Oh check out this panel:
Awesome.
My favourite run of Captain America, this time in my early years of comic collecting in North America, is probably the mid-late 300s of the series, so late 80s and early 90s. This stuff was written by Marc Gruenwald with art primarily by Kieron Dwyer and Ron Lim. The Bloodstone Hunt, from issues 357-362 pretty much defined how I like my superhero stories.
And Cap's Rogue's Gallery! Man, it is awesome. It is an often overlooked one but it contains some great villains. Red Skull (mais oui), Arnim Zola, MODOK, A.I.M., Baron Zemo, Strucker, Hydra, Viper, Batroc the Leaper, the Serpent Squad, Crossbones, Mother Night, Flagsmasher, Sin...these are seriously bad people, as well as being complex characters.
Anyway so I love Captain America blah blah blah.

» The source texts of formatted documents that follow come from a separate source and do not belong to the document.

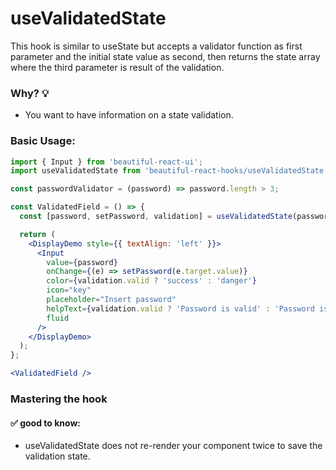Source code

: # useValidatedState

This hook is similar to useState but accepts a validator function as first parameter and the initial state value as second, then returns the
state array where the third parameter is result of the validation.

### Why? 💡

- You want to have information on a state validation.

### Basic Usage:

```jsx harmony
import { Input } from 'beautiful-react-ui';
import useValidatedState from 'beautiful-react-hooks/useValidatedState';

const passwordValidator = (password) => password.length > 3;

const ValidatedField = () => {
  const [password, setPassword, validation] = useValidatedState(passwordValidator, 'sk8');

  return (
    <DisplayDemo style={{ textAlign: 'left' }}>
      <Input
        value={password}
        onChange={(e) => setPassword(e.target.value)}
        color={validation.valid ? 'success' : 'danger'}
        icon="key"
        placeholder="Insert password"
        helpText={validation.valid ? 'Password is valid' : 'Password is too short'}
        fluid
      />
    </DisplayDemo>
  );
};

<ValidatedField />
```

### Mastering the hook

#### ✅ good to know:

- useValidatedState does not re-render your component twice to save the validation state.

So why did it take me so long to get around to reading Brubaker's acclaimed run? Well I like Brubaker as a writer (as mentioned before, his Smells Like Teen President is a long standing fave of mine...). I like Cap. What was the deal?

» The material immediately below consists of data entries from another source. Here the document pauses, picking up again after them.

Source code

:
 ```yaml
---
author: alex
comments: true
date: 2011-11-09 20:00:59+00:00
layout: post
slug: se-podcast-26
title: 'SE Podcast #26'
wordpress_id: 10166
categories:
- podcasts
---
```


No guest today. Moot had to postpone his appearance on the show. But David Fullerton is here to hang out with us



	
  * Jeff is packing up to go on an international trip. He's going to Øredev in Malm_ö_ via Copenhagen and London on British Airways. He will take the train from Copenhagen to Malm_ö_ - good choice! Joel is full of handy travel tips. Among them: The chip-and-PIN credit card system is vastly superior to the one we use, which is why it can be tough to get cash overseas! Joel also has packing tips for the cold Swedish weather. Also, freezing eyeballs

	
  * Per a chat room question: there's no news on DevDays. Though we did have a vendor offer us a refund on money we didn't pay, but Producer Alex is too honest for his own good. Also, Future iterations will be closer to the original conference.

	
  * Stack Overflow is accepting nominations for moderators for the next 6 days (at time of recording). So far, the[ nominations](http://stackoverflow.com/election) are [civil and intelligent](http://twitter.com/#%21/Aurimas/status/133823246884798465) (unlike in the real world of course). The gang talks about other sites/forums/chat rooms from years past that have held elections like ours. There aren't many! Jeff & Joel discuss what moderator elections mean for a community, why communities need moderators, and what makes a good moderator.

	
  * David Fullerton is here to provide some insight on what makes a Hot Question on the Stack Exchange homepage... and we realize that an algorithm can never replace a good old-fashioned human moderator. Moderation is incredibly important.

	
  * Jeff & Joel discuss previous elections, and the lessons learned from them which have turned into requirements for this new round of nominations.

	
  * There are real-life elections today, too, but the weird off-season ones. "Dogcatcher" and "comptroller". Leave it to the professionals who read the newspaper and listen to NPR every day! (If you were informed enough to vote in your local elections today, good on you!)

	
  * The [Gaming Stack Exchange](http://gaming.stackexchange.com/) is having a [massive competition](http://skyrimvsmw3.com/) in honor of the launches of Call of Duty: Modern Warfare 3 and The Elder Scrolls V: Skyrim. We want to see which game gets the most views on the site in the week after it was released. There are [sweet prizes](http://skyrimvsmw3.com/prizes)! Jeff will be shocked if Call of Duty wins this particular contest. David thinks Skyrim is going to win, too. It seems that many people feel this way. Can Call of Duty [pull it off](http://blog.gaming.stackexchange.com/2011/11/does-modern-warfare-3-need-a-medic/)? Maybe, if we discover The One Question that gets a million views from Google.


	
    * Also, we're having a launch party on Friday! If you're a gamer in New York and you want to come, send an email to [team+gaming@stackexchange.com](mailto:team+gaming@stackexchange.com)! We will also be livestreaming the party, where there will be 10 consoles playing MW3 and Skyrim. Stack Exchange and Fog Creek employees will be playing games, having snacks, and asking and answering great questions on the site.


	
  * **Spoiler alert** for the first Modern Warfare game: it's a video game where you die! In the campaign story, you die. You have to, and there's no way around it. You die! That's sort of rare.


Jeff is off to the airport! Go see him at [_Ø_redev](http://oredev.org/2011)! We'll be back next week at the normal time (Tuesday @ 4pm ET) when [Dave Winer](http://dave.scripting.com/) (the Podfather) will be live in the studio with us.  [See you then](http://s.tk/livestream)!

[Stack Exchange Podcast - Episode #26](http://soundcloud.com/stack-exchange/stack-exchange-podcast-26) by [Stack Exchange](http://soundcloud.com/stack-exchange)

Bucky. Cap's teen sidekick, dead since WW2, and jokingly referred to as the one Marvel guy who doesn't come back from the dead. Well Ed Brubaker brought him back from the dead and made him a Soviet era hitman.
I was kinda Meh to that idea.
With the release of Captain America: The Winter Soldier, I thought I might delve into the Marvel Unlimited archives and finally read the Winter Soldier storyline. See what was what.
My expected 6-12 issue read turned into a marathon 100 issue festival of shield slinging red, white, and blue.
Like all other great superhero comic stuff, this run takes the best parts of the past and spins them up modern. The changes are the stylistic story elements, not the story substance. Given Brubaker's success with crime style comics, I guess I kind of expected a lack of superhero type stuff, but nope. It's all there. And all rooted firmly in the Marvel Universe. Serpent Squad, Crossbones, Red Skull...and he even goes superhero nuts with the concepts, giving the world Zola-Skull, which is a simultaneously goofy and terrifying image, and MODOCs, and just plain fun stuff that felt modern and mature.
My largest concern, Bucky's return, was handled with what I guess should have been expected skill. This was no hack job. That guy came back, he earned his return and he redeemed his checkered past. And he was a different Captain America during his time in the suit too, but was still a really solid Captain America.
It was great. I wish it could have gone on forever.
Oh and Steve Epting's art, as well as Butch Guice and Alan Davis and everyone else, was all just wonderful.
Read it when you can. It's all TPBed up or also available digitally through Marvel.com or on Marvel Unlimited.
PS: Even squeezed in Diamondback. Sweet.